WHAT THE EXERCISE ASKS :: The reply should contain all the data below, repeated exactly, and none of the images.

Data items
● ● ●
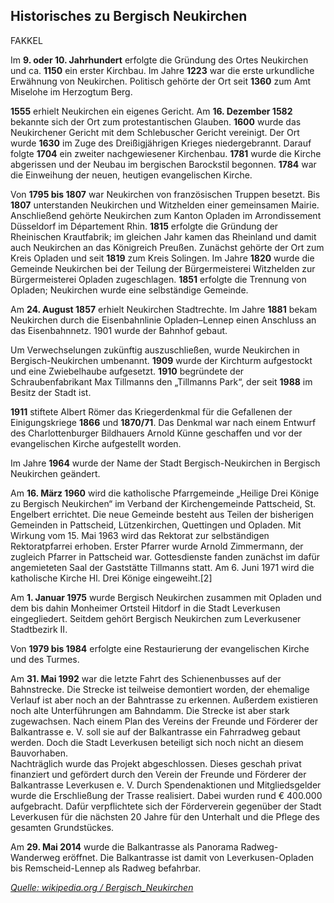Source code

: ## Historisches zu Bergisch Neukirchen


FAKKEL


Im __9. oder 10. Jahrhundert__ erfolgte die Gründung des Ortes Neukirchen und ca. __1150__ ein erster Kirchbau. Im Jahre __1223__ war die erste urkundliche Erwähnung von Neukirchen. Politisch gehörte der Ort seit __1360__ zum Amt Miselohe im Herzogtum Berg.


__1555__ erhielt Neukirchen ein eigenes Gericht. Am __16. Dezember 1582__ bekannte sich der Ort zum protestantischen Glauben. __1600__ wurde das Neukirchener Gericht mit dem Schlebuscher Gericht vereinigt. Der Ort wurde __1630__ im Zuge des Dreißigjährigen Krieges niedergebrannt. Darauf folgte __1704__ ein zweiter nachgewiesener Kirchenbau. __1781__ wurde die Kirche abgerissen und der Neubau im bergischen Barockstil begonnen. __1784__ war die Einweihung der neuen, heutigen evangelischen Kirche.


Von __1795 bis 1807__ war Neukirchen von französischen Truppen besetzt. Bis __1807__ unterstanden Neukirchen und Witzhelden einer gemeinsamen Mairie. Anschließend gehörte Neukirchen zum Kanton Opladen im Arrondissement Düsseldorf im Département Rhin. __1815__ erfolgte die Gründung der Rheinischen Krautfabrik; im gleichen Jahr kamen das Rheinland und damit auch Neukirchen an das Königreich Preußen. Zunächst gehörte der Ort zum Kreis Opladen und seit __1819__ zum Kreis Solingen. Im Jahre __1820__ wurde die Gemeinde Neukirchen bei der Teilung der Bürgermeisterei Witzhelden zur Bürgermeisterei Opladen zugeschlagen. __1851__ erfolgte die Trennung von Opladen; Neukirchen wurde eine selbständige Gemeinde.


Am __24. August 1857__ erhielt Neukirchen Stadtrechte. Im Jahre __1881__ bekam Neukirchen durch die Eisenbahnlinie Opladen–Lennep einen Anschluss an das Eisenbahnnetz. 1901 wurde der Bahnhof gebaut.


Um Verwechselungen zukünftig auszuschließen, wurde Neukirchen in Bergisch-Neukirchen umbenannt. __1909__ wurde der Kirchturm aufgestockt und eine Zwiebelhaube aufgesetzt. __1910__ begründete der Schraubenfabrikant Max Tillmanns den „Tillmanns Park“, der seit __1988__ im Besitz der Stadt ist.


__1911__ stiftete Albert Römer das Kriegerdenkmal für die Gefallenen der Einigungskriege __1866__ und __1870/71__. Das Denkmal war nach einem Entwurf des Charlottenburger Bildhauers Arnold Künne geschaffen und vor der evangelischen Kirche aufgestellt worden.

Im Jahre __1964__ wurde der Name der Stadt Bergisch-Neukirchen in Bergisch Neukirchen geändert.

Am __16. März 1960__ wird die katholische Pfarrgemeinde „Heilige Drei Könige zu Bergisch Neukirchen“ im Verband der Kirchengemeinde Pattscheid, St. Engelbert errichtet. Die neue Gemeinde besteht aus Teilen der bisherigen Gemeinden in Pattscheid, Lützenkirchen, Quettingen und Opladen. Mit Wirkung vom 15. Mai 1963 wird das Rektorat zur selbständigen Rektoratpfarrei erhoben. Erster Pfarrer wurde Arnold Zimmermann, der zugleich Pfarrer in Pattscheid war. Gottesdienste fanden zunächst im dafür angemieteten Saal der Gaststätte Tillmanns statt. Am 6. Juni 1971 wird die katholische Kirche Hl. Drei Könige eingeweiht.[2]

Am __1. Januar 1975__ wurde Bergisch Neukirchen zusammen mit Opladen und dem bis dahin Monheimer Ortsteil Hitdorf in die Stadt Leverkusen eingegliedert. Seitdem gehört Bergisch Neukirchen zum Leverkusener Stadtbezirk II.

Von __1979 bis 1984__ erfolgte eine Restaurierung der evangelischen Kirche und des Turmes.


Am __31. Mai 1992__ war die letzte Fahrt des Schienenbusses auf der Bahnstrecke. Die Strecke ist teilweise demontiert worden, der ehemalige Verlauf ist aber noch an der Bahntrasse zu erkennen. Außerdem existieren noch alte Unterführungen am Bahndamm. Die Strecke ist aber stark zugewachsen. Nach einem Plan des Vereins der Freunde und Förderer der Balkantrasse e. V. soll sie auf der Balkantrasse ein Fahrradweg gebaut werden. Doch die Stadt Leverkusen beteiligt sich noch nicht an diesem Bauvorhaben.  
Nachträglich wurde das Projekt abgeschlossen. Dieses geschah privat finanziert und gefördert durch den Verein der Freunde und Förderer der Balkantrasse Leverkusen e. V. Durch Spendenaktionen und Mitgliedsgelder wurde die Erschließung der Trasse realisiert. Dabei wurden rund € 400.000 aufgebracht. Dafür verpflichtete sich der Förderverein gegenüber der Stadt Leverkusen für die nächsten 20 Jahre für den Unterhalt und die Pflege des gesamten Grundstückes.


Am __29. Mai 2014__ wurde die Balkantrasse als Panorama Radweg-Wanderweg eröffnet. Die Balkantrasse ist damit von Leverkusen-Opladen bis Remscheid-Lennep als Radweg befahrbar.


_<a href="https://de.wikipedia.org/wiki/Bergisch_Neukirchen" target="_blank">Quelle: wikipedia.org / Bergisch_Neukirchen</a>_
● ● ●
WRITTEN SOLUTION ::
Source code

: ## Historisches zu Bergisch Neukirchen


FAKKEL


Im __9. oder 10. Jahrhundert__ erfolgte die Gründung des Ortes Neukirchen und ca. __1150__ ein erster Kirchbau. Im Jahre __1223__ war die erste urkundliche Erwähnung von Neukirchen. Politisch gehörte der Ort seit __1360__ zum Amt Miselohe im Herzogtum Berg.


__1555__ erhielt Neukirchen ein eigenes Gericht. Am __16. Dezember 1582__ bekannte sich der Ort zum protestantischen Glauben. __1600__ wurde das Neukirchener Gericht mit dem Schlebuscher Gericht vereinigt. Der Ort wurde __1630__ im Zuge des Dreißigjährigen Krieges niedergebrannt. Darauf folgte __1704__ ein zweiter nachgewiesener Kirchenbau. __1781__ wurde die Kirche abgerissen und der Neubau im bergischen Barockstil begonnen. __1784__ war die Einweihung der neuen, heutigen evangelischen Kirche.


Von __1795 bis 1807__ war Neukirchen von französischen Truppen besetzt. Bis __1807__ unterstanden Neukirchen und Witzhelden einer gemeinsamen Mairie. Anschließend gehörte Neukirchen zum Kanton Opladen im Arrondissement Düsseldorf im Département Rhin. __1815__ erfolgte die Gründung der Rheinischen Krautfabrik; im gleichen Jahr kamen das Rheinland und damit auch Neukirchen an das Königreich Preußen. Zunächst gehörte der Ort zum Kreis Opladen und seit __1819__ zum Kreis Solingen. Im Jahre __1820__ wurde die Gemeinde Neukirchen bei der Teilung der Bürgermeisterei Witzhelden zur Bürgermeisterei Opladen zugeschlagen. __1851__ erfolgte die Trennung von Opladen; Neukirchen wurde eine selbständige Gemeinde.


Am __24. August 1857__ erhielt Neukirchen Stadtrechte. Im Jahre __1881__ bekam Neukirchen durch die Eisenbahnlinie Opladen–Lennep einen Anschluss an das Eisenbahnnetz. 1901 wurde der Bahnhof gebaut.


Um Verwechselungen zukünftig auszuschließen, wurde Neukirchen in Bergisch-Neukirchen umbenannt. __1909__ wurde der Kirchturm aufgestockt und eine Zwiebelhaube aufgesetzt. __1910__ begründete der Schraubenfabrikant Max Tillmanns den „Tillmanns Park“, der seit __1988__ im Besitz der Stadt ist.


__1911__ stiftete Albert Römer das Kriegerdenkmal für die Gefallenen der Einigungskriege __1866__ und __1870/71__. Das Denkmal war nach einem Entwurf des Charlottenburger Bildhauers Arnold Künne geschaffen und vor der evangelischen Kirche aufgestellt worden.

Im Jahre __1964__ wurde der Name der Stadt Bergisch-Neukirchen in Bergisch Neukirchen geändert.

Am __16. März 1960__ wird die katholische Pfarrgemeinde „Heilige Drei Könige zu Bergisch Neukirchen“ im Verband der Kirchengemeinde Pattscheid, St. Engelbert errichtet. Die neue Gemeinde besteht aus Teilen der bisherigen Gemeinden in Pattscheid, Lützenkirchen, Quettingen und Opladen. Mit Wirkung vom 15. Mai 1963 wird das Rektorat zur selbständigen Rektoratpfarrei erhoben. Erster Pfarrer wurde Arnold Zimmermann, der zugleich Pfarrer in Pattscheid war. Gottesdienste fanden zunächst im dafür angemieteten Saal der Gaststätte Tillmanns statt. Am 6. Juni 1971 wird die katholische Kirche Hl. Drei Könige eingeweiht.[2]

Am __1. Januar 1975__ wurde Bergisch Neukirchen zusammen mit Opladen und dem bis dahin Monheimer Ortsteil Hitdorf in die Stadt Leverkusen eingegliedert. Seitdem gehört Bergisch Neukirchen zum Leverkusener Stadtbezirk II.

Von __1979 bis 1984__ erfolgte eine Restaurierung der evangelischen Kirche und des Turmes.


Am __31. Mai 1992__ war die letzte Fahrt des Schienenbusses auf der Bahnstrecke. Die Strecke ist teilweise demontiert worden, der ehemalige Verlauf ist aber noch an der Bahntrasse zu erkennen. Außerdem existieren noch alte Unterführungen am Bahndamm. Die Strecke ist aber stark zugewachsen. Nach einem Plan des Vereins der Freunde und Förderer der Balkantrasse e. V. soll sie auf der Balkantrasse ein Fahrradweg gebaut werden. Doch die Stadt Leverkusen beteiligt sich noch nicht an diesem Bauvorhaben.  
Nachträglich wurde das Projekt abgeschlossen. Dieses geschah privat finanziert und gefördert durch den Verein der Freunde und Förderer der Balkantrasse Leverkusen e. V. Durch Spendenaktionen und Mitgliedsgelder wurde die Erschließung der Trasse realisiert. Dabei wurden rund € 400.000 aufgebracht. Dafür verpflichtete sich der Förderverein gegenüber der Stadt Leverkusen für die nächsten 20 Jahre für den Unterhalt und die Pflege des gesamten Grundstückes.


Am __29. Mai 2014__ wurde die Balkantrasse als Panorama Radweg-Wanderweg eröffnet. Die Balkantrasse ist damit von Leverkusen-Opladen bis Remscheid-Lennep als Radweg befahrbar.


_<a href="https://de.wikipedia.org/wiki/Bergisch_Neukirchen" target="_blank">Quelle: wikipedia.org / Bergisch_Neukirchen</a>_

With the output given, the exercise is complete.